- _Task objective_
Without changing a thing, reproduce the entire listing and leave out its pictures.

Segment Start: Records shown

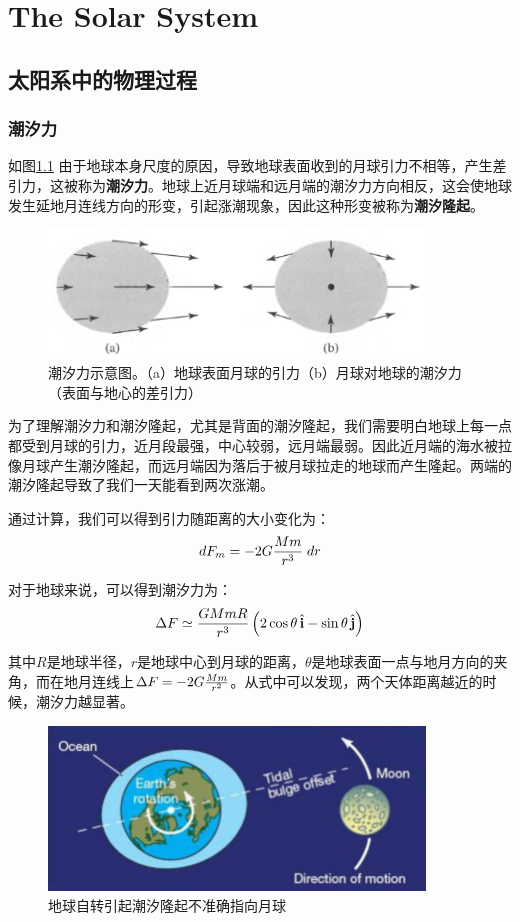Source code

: \documentclass[openany]{ctexbook}
\begin{document}
\part{The Solar System}
\chapter{太阳系中的物理过程}
\section{潮汐力}
如图\ref{fig:tidalforce} 由于地球本身尺度的原因，导致地球表面收到的月球引力不相等，产生差引力，这被称为\textbf{潮汐力}。地球上近月球端和远月端的潮汐力方向相反，这会使地球发生延地月连线方向的形变，引起涨潮现象，因此这种形变被称为\textbf{潮汐隆起}。

\begin{figure}[hbt]
  \centering
  \includegraphics[width=10cm]{chapters/19/tidalforce}
  \caption{潮汐力示意图。（a）地球表面月球的引力（b）月球对地球的潮汐力（表面与地心的差引力）}
  \label{fig:tidalforce}
\end{figure}

为了理解潮汐力和潮汐隆起，尤其是背面的潮汐隆起，我们需要明白地球上每一点都受到月球的引力，近月段最强，中心较弱，远月端最弱。因此近月端的海水被拉像月球产生潮汐隆起，而远月端因为落后于被月球拉走的地球而产生隆起。两端的潮汐隆起导致了我们一天能看到两次涨潮。

通过计算，我们可以得到引力随距离的大小变化为：
\begin{equation}
  dF_m=-2G{Mm\over r^3}\;dr
\end{equation}

对于地球来说，可以得到潮汐力为：
\begin{equation}
  \Delta F\simeq{GMmR\over r^3}\left(2\cos\theta\,\hat{\mathbf i}-\sin\theta\,\hat{\mathbf j}\right)
\end{equation}

其中$R$是地球半径，$r$是地球中心到月球的距离，$\theta$是地球表面一点与地月方向的夹角，而在地月连线上$\Delta F=-2G{Mm\over r^2}$。从式中可以发现，两个天体距离越近的时候，潮汐力越显著。

\begin{figure}[hbt]
  \centering
  \includegraphics[width=10cm]{chapters/19/tidalbulge}
  \caption{地球自转引起潮汐隆起不准确指向月球}
  \label{fig:tidalbulge}
\end{figure}
\end{document}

Segment End: Records shown

- _Solution below_
Source code

: \documentclass[openany]{ctexbook}
\begin{document}
\part{The Solar System}
\chapter{太阳系中的物理过程}
\section{潮汐力}
如图\ref{fig:tidalforce} 由于地球本身尺度的原因，导致地球表面收到的月球引力不相等，产生差引力，这被称为\textbf{潮汐力}。地球上近月球端和远月端的潮汐力方向相反，这会使地球发生延地月连线方向的形变，引起涨潮现象，因此这种形变被称为\textbf{潮汐隆起}。

\begin{figure}[hbt]
  \centering
  \includegraphics[width=10cm]{chapters/19/tidalforce}
  \caption{潮汐力示意图。（a）地球表面月球的引力（b）月球对地球的潮汐力（表面与地心的差引力）}
  \label{fig:tidalforce}
\end{figure}

为了理解潮汐力和潮汐隆起，尤其是背面的潮汐隆起，我们需要明白地球上每一点都受到月球的引力，近月段最强，中心较弱，远月端最弱。因此近月端的海水被拉像月球产生潮汐隆起，而远月端因为落后于被月球拉走的地球而产生隆起。两端的潮汐隆起导致了我们一天能看到两次涨潮。

通过计算，我们可以得到引力随距离的大小变化为：
\begin{equation}
  dF_m=-2G{Mm\over r^3}\;dr
\end{equation}

对于地球来说，可以得到潮汐力为：
\begin{equation}
  \Delta F\simeq{GMmR\over r^3}\left(2\cos\theta\,\hat{\mathbf i}-\sin\theta\,\hat{\mathbf j}\right)
\end{equation}

其中$R$是地球半径，$r$是地球中心到月球的距离，$\theta$是地球表面一点与地月方向的夹角，而在地月连线上$\Delta F=-2G{Mm\over r^2}$。从式中可以发现，两个天体距离越近的时候，潮汐力越显著。

\begin{figure}[hbt]
  \centering
  \includegraphics[width=10cm]{chapters/19/tidalbulge}
  \caption{地球自转引起潮汐隆起不准确指向月球}
  \label{fig:tidalbulge}
\end{figure}
\end{document}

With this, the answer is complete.